Self Employed Pensions

Savings

When you’re employed, your employer makes compulsory contributions to your pension via auto-enrolment (unless you opt-out). When you work for yourself as a sole trader, or you’re in a partnership, making pension payments isn’t mandatory. But, it’s still an important thing to consider. It is especially worrying that studies have found that 45% of self-employed workers between 35 and 55 have no pension.

Retirement savings contributions are there to set you up in retirement. Generally, investing money into a pension scheme will give you better investment returns than just putting it into a bank account. Plus, because the money is effectively locked away until retirement, there’s no temptation to dig into it in the meantime.
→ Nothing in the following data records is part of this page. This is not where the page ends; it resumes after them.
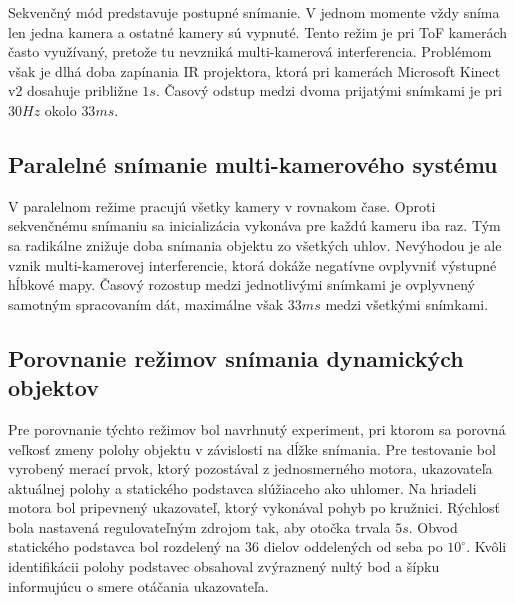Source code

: Sekvenčný mód predstavuje postupné snímanie. V jednom momente vždy sníma len jedna kamera a ostatné kamery sú vypnuté. Tento režim je pri ToF kamerách často využívaný, pretože tu nevzniká multi-kamerová interferencia. Problémom však je dlhá doba zapínania IR projektora, ktorá pri kamerách Microsoft Kinect v2 dosahuje približne $1s$. Časový odstup medzi dvoma prijatými snímkami je pri $30Hz$ okolo $33ms$.

\subsection{Paralelné snímanie multi-kamerového systému}

V paralelnom režime pracujú všetky kamery v rovnakom čase. Oproti sekvenčnému snímaniu sa inicializácia vykonáva pre každú kameru iba raz. Tým sa radikálne znižuje doba snímania objektu zo všetkých uhlov. Nevýhodou je ale vznik multi-kamerovej interferencie, ktorá dokáže negatívne ovplyvniť výstupné hĺbkové mapy. Časový rozostup medzi jednotlivými snímkami je ovplyvnený samotným spracovaním dát, maximálne však $33ms$ medzi všetkými snímkami. 

\subsection{Porovnanie režimov snímania dynamických objektov}
\label{sec:serial_parallel}
Pre porovnanie týchto režimov bol navrhnutý experiment, pri ktorom sa porovná veľkosť zmeny polohy objektu v závislosti na dĺžke snímania. Pre testovanie bol vyrobený merací prvok, ktorý pozostával z jednosmerného motora, ukazovateľa aktuálnej polohy a statického podstavca slúžiaceho ako uhlomer. Na hriadeli motora bol pripevnený ukazovateľ, ktorý vykonával pohyb po kružnici. Rýchlosť bola nastavená regulovateľným zdrojom tak, aby otočka trvala $5s$. Obvod statického podstavca bol rozdelený na 36 dielov oddelených od seba po $10^\circ$. Kvôli identifikácii polohy podstavec obsahoval zvýraznený nultý bod a šípku informujúcu o smere otáčania ukazovateľa.  


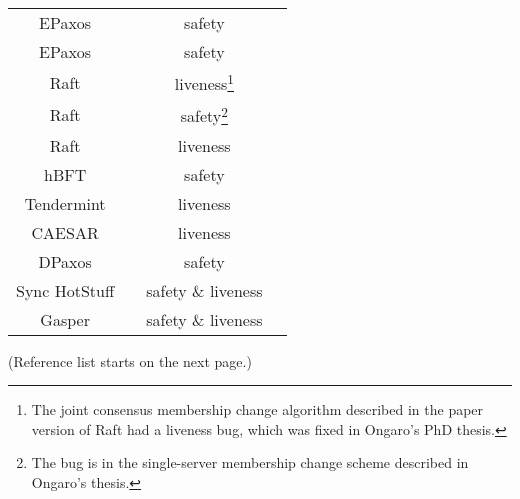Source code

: \documentclass{article}
\begin{document}
\begin{center}
\begin{tabular}{ c c c c }
    EPaxos & \cite{moraruThereMoreConsensus2013} & safety &
    \cite{sutraCorrectnessEgalitarianPaxos2020} \\

    EPaxos & \cite{moraruThereMoreConsensus2013} & safety &
    \cite{whittakerEPaxosDependencySet2021} \\

    Raft & \cite{ongaroSearchUnderstandableConsensus2014} &
    liveness\footnote{The joint consensus membership change algorithm described
    in the paper version of Raft had a liveness bug, which was fixed in
    Ongaro's PhD thesis.} & \cite{hochConfigurationChanges2014} \\

    Raft & \cite{ongaroConsensusBridgingTheory2014} & safety\footnote{The bug
    is in the single-server membership change scheme described in Ongaro's
    thesis.} & \cite{amos15812TermPaper2015,
    ongaroBugSingleserverMembership2015} \\

    Raft & \cite{ongaroSearchUnderstandableConsensus2014,
    ongaroConsensusBridgingTheory2014} & liveness &
    \cite{howardRaftDoesNot2020, jensenExaminingRaftBehaviour2021} \\

    hBFT & \cite{duanHBFTSpeculativeByzantine2015} & safety &
    \cite{shresthaRevisitingHBFTSpeculative2019} \\

    Tendermint & \cite{buchmanTendermintByzantineFault2016} & liveness &
    \cite{cachinBlockchainConsensusProtocols2017} \\

    CAESAR & \cite{arunSpeedingConsensusChasing2017} & liveness &
    \cite{enesEfficientReplicationTimestamp2021} \\

    DPaxos & \cite{nawabDPaxosManagingData2018} & safety &
    \cite{whittakerMatchmakerPaxosReconfigurable2021} \\

    Sync HotStuff & \cite{abrahamSyncHotStuffSimple2019} & safety \& liveness &
    \cite{momoseForceLockingAttackSync2019} \\

    Gasper & \cite{buterinCombiningGHOSTCasper2020} & safety \& liveness &
    \cite{neuEbbandFlowProtocolsResolution2021} \\

    \bottomrule
\end{tabular}
\end{center}

\vspace*{\fill}
\begin{center}
(Reference list starts on the next page.)
\end{center}
\vspace*{\fill}

\newpage
\printbibliography
\end{document}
Chances are you’ve worked for an employer at some point, and have an existing super pension to add to. If you’ve never worked for anyone, it’s probably time to set up a fund. You can make regular contributions or make lump sums less frequently, to suit your cash flow. Contributions that you make will still benefit from tax savings, and these can mount up.

Another thing that’s very handy for the self-employed and generally offered through your retirement fund is insurance. Your fund may offer you life insurance and income protection insurance. Make sure that you take the time to really understand these policies, as the payout amounts may not offer enough money to replace the income you earn through your business. You may want to source an additional policy as a top-up.

If your business is a company and you employ staff, you are responsible for making auto-enrolment payments for eligible employees. There can be serious penalties for failing to do this, so take the time to fully understand your responsibilities.